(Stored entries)
┌──
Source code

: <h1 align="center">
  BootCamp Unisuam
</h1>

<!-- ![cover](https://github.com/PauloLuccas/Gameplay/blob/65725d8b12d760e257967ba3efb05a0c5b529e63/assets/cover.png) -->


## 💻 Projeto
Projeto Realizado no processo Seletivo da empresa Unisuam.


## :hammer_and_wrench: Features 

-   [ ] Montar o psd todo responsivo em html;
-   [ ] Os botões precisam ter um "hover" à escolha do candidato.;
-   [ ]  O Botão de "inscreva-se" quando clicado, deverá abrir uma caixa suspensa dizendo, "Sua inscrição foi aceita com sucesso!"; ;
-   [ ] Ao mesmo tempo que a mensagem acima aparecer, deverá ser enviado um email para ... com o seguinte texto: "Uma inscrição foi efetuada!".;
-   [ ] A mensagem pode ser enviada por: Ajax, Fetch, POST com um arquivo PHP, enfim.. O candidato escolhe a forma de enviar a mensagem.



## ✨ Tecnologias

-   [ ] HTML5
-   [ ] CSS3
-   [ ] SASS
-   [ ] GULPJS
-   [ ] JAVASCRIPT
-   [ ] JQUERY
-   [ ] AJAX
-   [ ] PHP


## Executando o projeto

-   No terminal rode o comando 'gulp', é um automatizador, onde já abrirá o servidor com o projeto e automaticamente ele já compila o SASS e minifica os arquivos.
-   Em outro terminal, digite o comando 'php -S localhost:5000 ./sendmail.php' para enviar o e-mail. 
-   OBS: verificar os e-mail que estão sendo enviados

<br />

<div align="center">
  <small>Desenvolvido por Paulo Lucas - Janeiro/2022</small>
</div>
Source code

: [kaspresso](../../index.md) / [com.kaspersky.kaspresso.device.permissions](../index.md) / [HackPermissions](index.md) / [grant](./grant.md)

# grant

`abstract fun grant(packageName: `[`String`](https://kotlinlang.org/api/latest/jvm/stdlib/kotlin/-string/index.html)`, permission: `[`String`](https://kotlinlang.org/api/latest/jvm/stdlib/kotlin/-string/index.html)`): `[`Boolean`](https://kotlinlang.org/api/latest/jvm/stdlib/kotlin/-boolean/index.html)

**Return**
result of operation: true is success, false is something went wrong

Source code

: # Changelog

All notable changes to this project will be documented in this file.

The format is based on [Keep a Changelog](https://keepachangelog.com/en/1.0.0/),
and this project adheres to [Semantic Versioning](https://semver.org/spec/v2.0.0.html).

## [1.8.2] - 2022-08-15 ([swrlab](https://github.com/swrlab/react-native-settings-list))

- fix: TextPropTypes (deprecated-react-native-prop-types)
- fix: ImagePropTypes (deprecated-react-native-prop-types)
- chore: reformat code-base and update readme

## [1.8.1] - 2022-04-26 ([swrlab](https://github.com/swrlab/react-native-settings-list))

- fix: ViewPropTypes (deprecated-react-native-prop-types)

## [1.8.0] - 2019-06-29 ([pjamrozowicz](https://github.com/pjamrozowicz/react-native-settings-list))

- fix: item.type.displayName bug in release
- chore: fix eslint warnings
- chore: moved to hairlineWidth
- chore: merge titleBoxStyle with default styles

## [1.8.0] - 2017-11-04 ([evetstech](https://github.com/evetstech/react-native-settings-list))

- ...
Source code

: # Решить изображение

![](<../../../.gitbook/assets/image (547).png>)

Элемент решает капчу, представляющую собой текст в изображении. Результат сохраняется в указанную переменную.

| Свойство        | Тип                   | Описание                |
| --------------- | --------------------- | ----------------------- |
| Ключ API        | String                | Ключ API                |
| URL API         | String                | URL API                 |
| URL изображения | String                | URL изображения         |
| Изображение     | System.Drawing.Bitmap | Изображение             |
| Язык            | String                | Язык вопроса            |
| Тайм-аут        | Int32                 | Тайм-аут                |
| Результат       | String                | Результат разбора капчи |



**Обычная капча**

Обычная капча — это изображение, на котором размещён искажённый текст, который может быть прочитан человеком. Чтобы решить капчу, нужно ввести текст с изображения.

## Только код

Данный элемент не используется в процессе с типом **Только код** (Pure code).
└──
[WHAT IS BEING ASKED]
Nothing but the lines from the top of the records down to the line with "## [1.8.2] - 2022-08-15" belongs in the answer; repeat them exactly.

[OUTPUT BELOW]
Source code

: <h1 align="center">
  BootCamp Unisuam
</h1>

<!-- ![cover](https://github.com/PauloLuccas/Gameplay/blob/65725d8b12d760e257967ba3efb05a0c5b529e63/assets/cover.png) -->


## 💻 Projeto
Projeto Realizado no processo Seletivo da empresa Unisuam.


## :hammer_and_wrench: Features 

-   [ ] Montar o psd todo responsivo em html;
-   [ ] Os botões precisam ter um "hover" à escolha do candidato.;
-   [ ]  O Botão de "inscreva-se" quando clicado, deverá abrir uma caixa suspensa dizendo, "Sua inscrição foi aceita com sucesso!"; ;
-   [ ] Ao mesmo tempo que a mensagem acima aparecer, deverá ser enviado um email para ... com o seguinte texto: "Uma inscrição foi efetuada!".;
-   [ ] A mensagem pode ser enviada por: Ajax, Fetch, POST com um arquivo PHP, enfim.. O candidato escolhe a forma de enviar a mensagem.



## ✨ Tecnologias

-   [ ] HTML5
-   [ ] CSS3
-   [ ] SASS
-   [ ] GULPJS
-   [ ] JAVASCRIPT
-   [ ] JQUERY
-   [ ] AJAX
-   [ ] PHP


## Executando o projeto

-   No terminal rode o comando 'gulp', é um automatizador, onde já abrirá o servidor com o projeto e automaticamente ele já compila o SASS e minifica os arquivos.
-   Em outro terminal, digite o comando 'php -S localhost:5000 ./sendmail.php' para enviar o e-mail. 
-   OBS: verificar os e-mail que estão sendo enviados

<br />

<div align="center">
  <small>Desenvolvido por Paulo Lucas - Janeiro/2022</small>
</div>
Source code

: [kaspresso](../../index.md) / [com.kaspersky.kaspresso.device.permissions](../index.md) / [HackPermissions](index.md) / [grant](./grant.md)

# grant

`abstract fun grant(packageName: `[`String`](https://kotlinlang.org/api/latest/jvm/stdlib/kotlin/-string/index.html)`, permission: `[`String`](https://kotlinlang.org/api/latest/jvm/stdlib/kotlin/-string/index.html)`): `[`Boolean`](https://kotlinlang.org/api/latest/jvm/stdlib/kotlin/-boolean/index.html)

**Return**
result of operation: true is success, false is something went wrong

Source code

: # Changelog

All notable changes to this project will be documented in this file.

The format is based on [Keep a Changelog](https://keepachangelog.com/en/1.0.0/),
and this project adheres to [Semantic Versioning](https://semver.org/spec/v2.0.0.html).

## [1.8.2] - 2022-08-15 ([swrlab](https://github.com/swrlab/react-native-settings-list))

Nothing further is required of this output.